[Dataset excerpts]
★ ★ ★ ★ ★ ★ ★
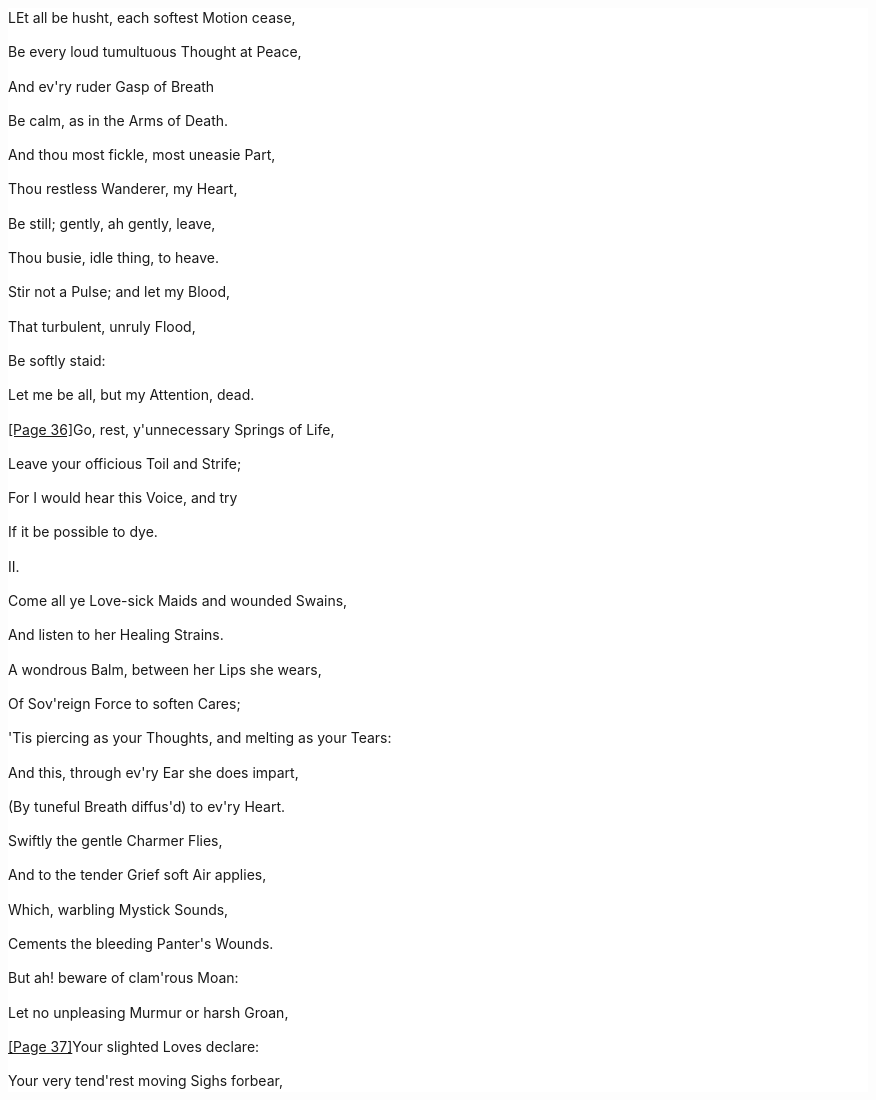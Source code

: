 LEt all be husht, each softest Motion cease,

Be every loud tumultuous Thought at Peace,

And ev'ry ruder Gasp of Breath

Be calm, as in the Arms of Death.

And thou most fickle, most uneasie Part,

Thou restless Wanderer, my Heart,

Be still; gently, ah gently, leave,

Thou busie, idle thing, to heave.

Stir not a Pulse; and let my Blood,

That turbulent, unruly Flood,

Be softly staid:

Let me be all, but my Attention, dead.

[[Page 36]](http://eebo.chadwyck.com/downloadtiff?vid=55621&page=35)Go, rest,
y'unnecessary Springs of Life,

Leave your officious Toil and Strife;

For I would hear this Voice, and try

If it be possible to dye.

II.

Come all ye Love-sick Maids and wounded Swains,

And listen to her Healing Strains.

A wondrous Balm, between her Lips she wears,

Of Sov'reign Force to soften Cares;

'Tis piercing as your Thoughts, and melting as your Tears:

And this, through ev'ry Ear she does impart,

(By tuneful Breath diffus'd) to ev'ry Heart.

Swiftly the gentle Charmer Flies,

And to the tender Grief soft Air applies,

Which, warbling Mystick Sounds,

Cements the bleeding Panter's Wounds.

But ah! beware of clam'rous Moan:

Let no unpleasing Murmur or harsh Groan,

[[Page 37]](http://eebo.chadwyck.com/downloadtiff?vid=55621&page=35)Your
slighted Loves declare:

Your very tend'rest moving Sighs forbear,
★ ★ ★ ★ ★ ★ ★
** REQUIREMENT **
Set down the line that contains "Cements the bleeding Panter's Wounds." exactly. Do the same for each later line of the data, through the end, and add nothing.

** SOLUTION BELOW **
Cements the bleeding Panter's Wounds.

But ah! beware of clam'rous Moan:

Let no unpleasing Murmur or harsh Groan,

[[Page 37]](http://eebo.chadwyck.com/downloadtiff?vid=55621&page=35)Your
slighted Loves declare:

Your very tend'rest moving Sighs forbear,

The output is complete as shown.